Czas spędzony przy nadchodzącym DLC do Dark Souls 3 - Ashes of Ariandel - ujawnia, że deweloperzy ponownie przedkładają nostalgię przed oryginalność, ale przygotowane lokacje są tak bogate w detale, że sprawiają wrażenia całkiem nowych.
Na pierwszy rzut oka Ashes of Ariandel to ponowne odwiedziny w Painted World of Ariamis z Dark Souls. Akcja toczy się więc w - niekoniecznie oryginalnym - mroźnym świecie, wykreowanym przez „ożywienie” obrazu. Podobne okolice widzieliśmy już w dodatku Crown of the Ivory King do Dark Souls 2 czy w Forsaken Castle Cainhurst w Bloodborne, lecz deweloperom udało się ponowie wykreować niezapomnianą atmosferę.
Poniżej znaleźć można pewne spoilery - nie na temat fabuły, ale dotyczące wrogów, których spotkamy. To samo można powidzieć o materiale wideo.
Akcja dema Ashes of Ariandel, dostępnego dla grupy dziennikarzy w siedzibie Bandai Namco, zaczyna się w jaskini, otwierającej się na większy płaskowyż. Po okolicy maszerują samotni rycerze, chwilami zasłaniani wirującymi płatkami śniegu. Jeszcze bardziej niepokojące są drzewa w kształcie krzyczących kobiet, z włosami przypominającymi gałęzie. Jak się szybko okazuje, nie wszystkie „rośliny” tego typu są tylko dekoracją tła i szybko musimy turlać się w unikach przed strumieniami lodu i kul ognistych.

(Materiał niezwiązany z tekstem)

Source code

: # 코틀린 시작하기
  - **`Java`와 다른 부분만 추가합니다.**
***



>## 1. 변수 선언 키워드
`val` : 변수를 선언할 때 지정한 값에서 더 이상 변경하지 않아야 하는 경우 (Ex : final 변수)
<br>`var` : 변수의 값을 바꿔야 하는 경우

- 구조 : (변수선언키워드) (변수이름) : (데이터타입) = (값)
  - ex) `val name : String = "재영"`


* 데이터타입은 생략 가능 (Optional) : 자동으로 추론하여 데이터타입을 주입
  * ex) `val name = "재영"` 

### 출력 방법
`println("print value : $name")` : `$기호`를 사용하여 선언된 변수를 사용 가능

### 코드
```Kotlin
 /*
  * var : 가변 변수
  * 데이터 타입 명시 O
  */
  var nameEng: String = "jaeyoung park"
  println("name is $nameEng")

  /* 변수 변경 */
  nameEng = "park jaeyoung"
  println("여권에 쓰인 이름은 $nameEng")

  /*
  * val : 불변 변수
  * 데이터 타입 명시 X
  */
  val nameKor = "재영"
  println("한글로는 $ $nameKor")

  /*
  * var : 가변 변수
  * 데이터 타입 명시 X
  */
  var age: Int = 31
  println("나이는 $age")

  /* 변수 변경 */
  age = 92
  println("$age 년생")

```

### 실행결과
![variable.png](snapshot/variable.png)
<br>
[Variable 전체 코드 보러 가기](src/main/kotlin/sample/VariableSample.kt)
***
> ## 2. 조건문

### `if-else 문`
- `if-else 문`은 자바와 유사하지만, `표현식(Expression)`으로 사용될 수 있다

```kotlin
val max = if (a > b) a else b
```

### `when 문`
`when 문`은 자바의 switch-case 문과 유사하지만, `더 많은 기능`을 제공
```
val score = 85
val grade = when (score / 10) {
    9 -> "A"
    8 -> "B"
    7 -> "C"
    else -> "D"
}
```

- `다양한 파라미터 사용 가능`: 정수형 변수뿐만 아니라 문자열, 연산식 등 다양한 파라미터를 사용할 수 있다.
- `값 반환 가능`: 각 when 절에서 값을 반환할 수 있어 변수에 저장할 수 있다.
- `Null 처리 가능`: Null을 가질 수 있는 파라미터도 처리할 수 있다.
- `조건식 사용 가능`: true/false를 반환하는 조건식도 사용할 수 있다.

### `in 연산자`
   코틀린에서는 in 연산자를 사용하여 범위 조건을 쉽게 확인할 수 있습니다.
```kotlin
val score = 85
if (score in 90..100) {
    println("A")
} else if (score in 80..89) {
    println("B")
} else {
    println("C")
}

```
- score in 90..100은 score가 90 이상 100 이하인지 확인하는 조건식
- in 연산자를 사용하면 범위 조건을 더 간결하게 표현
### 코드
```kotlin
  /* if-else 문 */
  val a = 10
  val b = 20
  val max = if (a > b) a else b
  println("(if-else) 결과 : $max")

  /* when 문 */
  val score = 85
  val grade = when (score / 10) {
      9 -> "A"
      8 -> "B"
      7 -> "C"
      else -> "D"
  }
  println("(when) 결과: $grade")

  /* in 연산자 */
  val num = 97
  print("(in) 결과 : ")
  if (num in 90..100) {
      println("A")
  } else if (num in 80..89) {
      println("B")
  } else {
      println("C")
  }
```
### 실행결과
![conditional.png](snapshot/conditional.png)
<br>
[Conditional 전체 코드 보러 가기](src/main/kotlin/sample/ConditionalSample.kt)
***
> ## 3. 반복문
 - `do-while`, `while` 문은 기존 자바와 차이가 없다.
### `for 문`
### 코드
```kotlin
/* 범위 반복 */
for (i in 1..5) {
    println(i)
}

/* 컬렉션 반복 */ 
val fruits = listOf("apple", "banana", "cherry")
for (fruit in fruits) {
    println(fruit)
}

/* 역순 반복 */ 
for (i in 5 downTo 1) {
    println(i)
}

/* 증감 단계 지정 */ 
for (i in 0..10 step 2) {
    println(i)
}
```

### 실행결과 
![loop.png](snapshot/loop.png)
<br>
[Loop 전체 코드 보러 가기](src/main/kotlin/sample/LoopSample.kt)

Mniej magiczne, a równie niebezpieczne, są grupy wilków - być może alarmowane właśnie przez krzyki kobiet-drzew. Wkrótce dołączają do nich jeszcze obrzydliwsze, ogromne samice. Zgodnie ze stylem FromSoftware, potwory te zręcznie wkomponowano w strukturę poziomów, ze zwiastunem ciężkiej potyczki podczas przechodzenia przez lodową rozpadlinę.
Do tego tereny pokryte krwistoczerwoną „masą” oraz - nieopodal - insekty-szkielety o rozmiarach człowieka. Nieco dalej znajdziemy sporo ptasich maszkar, w stylu najbardziej kreatywnych filmów Davida Cronenberga.
Podsumowaniem dema jest starcie z bossem - dwufazowa potyczka z tajemniczym rycerzem o imieniu Champion's Gravetender. Walkę umieszczono na zamarzniętym polu przyozdobionym lawendą. Przeciwnik rozmiarami przypomina człowieka, co zwiastuje problemy. Tajemniczy wróg nosi kolczugę i maskę, ale bez spodni czy butów, otoczony jest trzema wilkami.
Zwierzaki nie będą raczej problemem dla weteranów serii, a sam Gravetender wydaje się chyba być nieco zbyt prosty, jak na wymagającego bossa (demo zapewniało postać na 100 poziomie). FromSoftware lubi jednak komplikować sytuację, więc w połowie walki na arenie pojawia się wielki wilk - Greatwolf Gravetender. Futrzasta bestia to ukłon w stronę walki z Great Grey Wolf Sif w Dark Souls, jednej z najbardziej chwalonych potyczek w serii.
Jak to często bywa, duet pokonać można na kilka sposobów. Jeden z obecnych na pokazie graczy postawił na czar podpalający dzierżony oręż, kto inny wolał ciężki miecz dwuręczny. My, po kilku nieudanych eksperymentach, odnieśliśmy sukces przy pomocy klasycznego połączenia miecza z tarczą. Udało się, ale po około siedmiu próbach.
Po niemal godzinie spędzonej z Ashes of Ariandel można przyznać, że to jedne z najlepszych rejonów Dark Souls 3. Na pierwszy rzut oka dobrze znane widoki może nie inspirują, ale już sama eksploracja mroźnych pustkowi przywołuje wszystko, co najlepsze w starszych odsłonach serii. Pierwsze wrażenia są więc pozytywne i choć postawiono na nostalgię, to na pewno nie mamy do czynienia z prostym skokiem na portfele graczy.
Dark Souls 3: Ashes of Ariandel zadebiutuje w październiku na PC, PS4 i Xbox One. Drugi dodatek zaplanowano na początek przyszłego roku.